Intel DPC++ Compatibility Tool
The Intel DPC++ Compatibility Tool is a command-line-based code migration tool available as part of the Intel oneAPI Base Toolkit. Its primary role is to enable the porting of existing CUDA sources to DPC++. Source locations where automatic migration isn’t possible are flagged through suitable errors and warnings. The Intel DPC++ Compatibility Tool also inserts comments in source locations where user interventions are necessary.
Figure 3 shows a typical workflow that CUDA users can use to port their source code to DPC++. The Intel DPC++ Compatibility Tool currently supports the Linux* and Windows* operating systems. This article assumes a Linux environment. The Intel DPC++ Compatibility Tool currently requires header files that are shipped with CUDA SDK. To demonstrate the migration process, we use the VectorAdd sample from CUDA SDK 10.1, typically found in a location similar to:
$ ls /usr/local/cuda-10.1/samples/0_Simple/vectorAdd
VectorAdd is a single-source example with around 150 lines of code. The CUDA kernel device code in this case computes the vector addition of arrays A and B into array C.
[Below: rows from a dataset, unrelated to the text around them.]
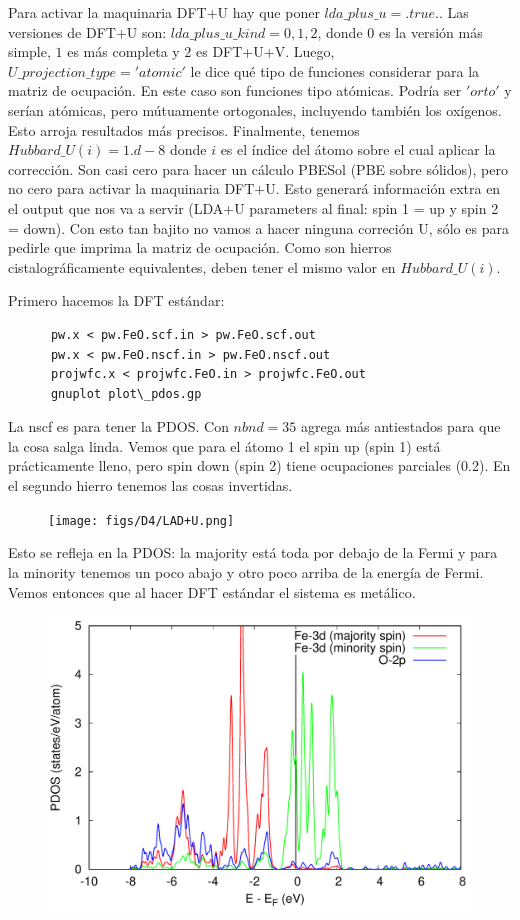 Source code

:   Para activar la maquinaria DFT+U hay que poner $lda\_plus\_u = .true.$. Las versiones de DFT+U son: $lda\_plus\_u\_kind = 0,1,2$, donde $0$ es la versión más simple, $1$ es más completa y $2$ es DFT+U+V. Luego, $U\_projection\_type = 'atomic'$ le dice qué tipo de funciones considerar para la matriz de ocupación. En este caso son funciones tipo atómicas. Podría ser $'orto'$ y serían atómicas, pero mútuamente ortogonales, incluyendo también los oxígenos. Esto arroja resultados más precisos. Finalmente, tenemos $Hubbard\_U(i) = 1.d-8$ donde $i$ es el índice del átomo sobre el cual aplicar la corrección. Son casi cero para hacer un cálculo PBESol (PBE sobre sólidos), pero no cero para activar la maquinaria DFT+U. Esto generará información extra en el output que nos va a servir (LDA+U parameters al final: spin 1 = up y spin 2 = down). Con esto tan bajito no vamos a hacer ninguna correción U, sólo es para pedirle que imprima la matriz de ocupación. Como son hierros cistalográficamente equivalentes, deben tener el mismo valor en $Hubbard\_U(i)$.

  Primero hacemos la DFT estándar:
    \begin{verbatim}
      pw.x < pw.FeO.scf.in > pw.FeO.scf.out
      pw.x < pw.FeO.nscf.in > pw.FeO.nscf.out
      projwfc.x < projwfc.FeO.in > projwfc.FeO.out
      gnuplot plot\_pdos.gp
    \end{verbatim}

  La nscf es para tener la PDOS. Con $nbnd = 35$ agrega más antiestados para que la cosa salga linda. Vemos que para el átomo 1 el spin up (spin 1) está prácticamente lleno, pero spin down (spin 2) tiene ocupaciones parciales (0.2). En el segundo hierro tenemos las cosas invertidas.
    \begin{figure}[H]
        \centering
        \texttt{[image: figs/D4/LAD+U.png]}
    \end{figure}

  Esto se refleja en la PDOS: la majority está toda por debajo de la Fermi y para la minority tenemos un poco abajo y otro poco arriba de la energía de Fermi. Vemos entonces que al hacer DFT estándar el sistema es metálico.

  \begin{figure}[H]
      \centering
      \includegraphics[scale = 0.5]{figs/D4/FeO_pre.png}
  \end{figure}

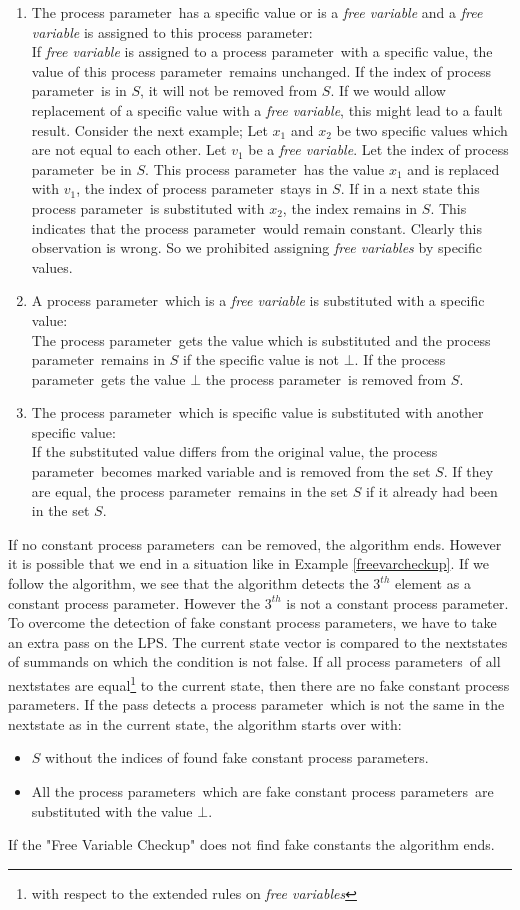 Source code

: \index{}\documentclass[a4paper,10pt]{article}
\theoremstyle{plain}
\theoremstyle{definition}
\newcommand{\pp}{process parameter}
\newcommand{\pps}{process parameters}
\newcommand{\ti}{\textit}
\begin{document}
\begin{enumerate}
\item The \pp\ has a specific value or is a \ti{free variable} and a \ti{free variable} is assigned to this \pp :\\
If \ti{free variable} is assigned to a \pp\ with a specific value, the value of this \pp\ remains unchanged. If the index of \pp\ is in $S$, it will not be removed from $S$. If we would allow replacement of a specific value with a \ti{free variable}, this might lead to a fault result. Consider the next example; Let $x_1$ and $x_2$ be two specific values which are not equal to each other. Let $v_1$ be a \ti{free variable}. Let the index of \pp\ be in $S$. This \pp\ has the value $x_1$ and is replaced with $v_1$, the index of \pp\ stays in $S$. If in a next state this \pp\ is substituted with $x_2$, the index remains in $S$. This indicates that the \pp\ would remain constant. Clearly this observation is wrong. So we prohibited assigning \ti{free variables} by specific values.

\item A \pp\ which is a \ti{free variable} is substituted with a specific value:\\
The \pp\ gets the value which is substituted and the \pp\ remains in $S$ if the specific value is not $\bot$. If the \pp\ gets the value $\bot$ the \pp\ is removed from $S$.

\item The \pp\ which is specific value is substituted with another specific value:\\
If the substituted value differs from the original value, the \pp\ becomes marked variable and is removed from the set $S$.
If they are equal, the \pp\ remains in the set $S$ if it already had been in the set $S$.
\end{enumerate}

If no constant \pps\ can be removed, the algorithm ends. However it is possible that we end in a situation like in Example \ref{freevarcheckup}. If we follow the algorithm, we see that the algorithm detects the $3^{th}$ element as a constant \pp. However the $3^{th}$ is not a constant \pp . To overcome the detection of fake constant \pps , we have to take an extra pass on the LPS. The current state vector is compared to the nextstates of summands on which the condition is not false.
If all \pps\ of all nextstates are equal\footnote{with respect to the extended rules on \ti{free variables}} to the current state, then there are no fake constant \pps . If the pass detects a \pp\ which is not the same in the nextstate as in the current state, the algorithm starts over with:
\begin{itemize}
\item $S$ without the indices of found fake constant \pps .
\item All the \pps\ which are fake constant \pps\ are substituted with the value $\bot$.
\end{itemize}
If the "Free Variable Checkup" does not find fake constants the algorithm ends.
\end{document}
Note that the commands, paths, and procedure shown here are correct at the time of publishing. Some changes may be introduced in the final version of the product.
To initialize the environment to use the Intel DPC++ Compatibility Tool, run the following command:
$ source /opt/intel/inteloneapi/setvars.sh
The setvars.sh script not only initializes the environment for the Intel DPC++ Compatibility Tool, but all other tools available in the Intel oneAPI Base Toolkit.
A simplified version of the CUDA Makefile is used, as shown in Listing 5.
Listing 5. Makefile for porting CUDA code to DPC++
The next step intercepts commands issued as the Makefile executes and stores them in a compilation database file in JSON format. The Intel DPC++ Compatibility Tool provides a utility called intercept-build for this purpose. Here’s a sample invocation:
$ intercept-build make
The real conversion step is then invoked:
$ dpct -p compile_commands.json --in-root=. --out-root=dpct_output vectorAdd.cu
The –in-root and –out-root flags set the location of user program source and location where the migrated DPC++ code must be written. This step generates ./dpct_output/vectorAdd.dp.cpp.
To ensure that vector addition is deployed onto the integrated GPU, explicit specification of the GPU queue is made instead of the submission to the default queue. The list of supported platforms is obtained with the list of devices for each platform by calling get_platforms() and platform.get_devices(). With the target device identified, a queue is constructed for the integrated GPU and the vector add kernel is dispatched to this queue. Such a methodology may be used to target multiple independent kernels to different target devices connected to the same host/node.
Next, the modified DPC++ code is compiled using:
$ dpcpp -std=c++11 -I=/usr/local/cuda-10.1/samples/common/inc vectorAdd.dp.cpp -lOpenCL
The resulting binary is then invoked, and the vector addition is confirmed to be executing on the integrated GPU, shown in Listing 6.
Listing 6. Output from running the ported DPC++ code on the integrated GPU
For details on these tools, use these help flags:
$ intercept-build –h $ dpct –h
Uncompromised Performance for Diverse Workloads Across Multiple Architectures
This article introduced oneAPI and the beta Intel oneAPI Toolkits and outlined the components that are part of the Intel oneAPI Base Toolkit. The beta release includes toolkits to help users in the HPC, AI, analytics, deep learning, IoT, and video analytics domains transition to oneAPI. The DPC++ programming guide provides complete details on the various constructs supported for optimized accelerator performance. The OpenMP example shown in the article is for a C++ program. However, GPU offload will be supported for C and Fortran as well. oneAPI provides the software ecosystem you need to port and run your code on multiple accelerators.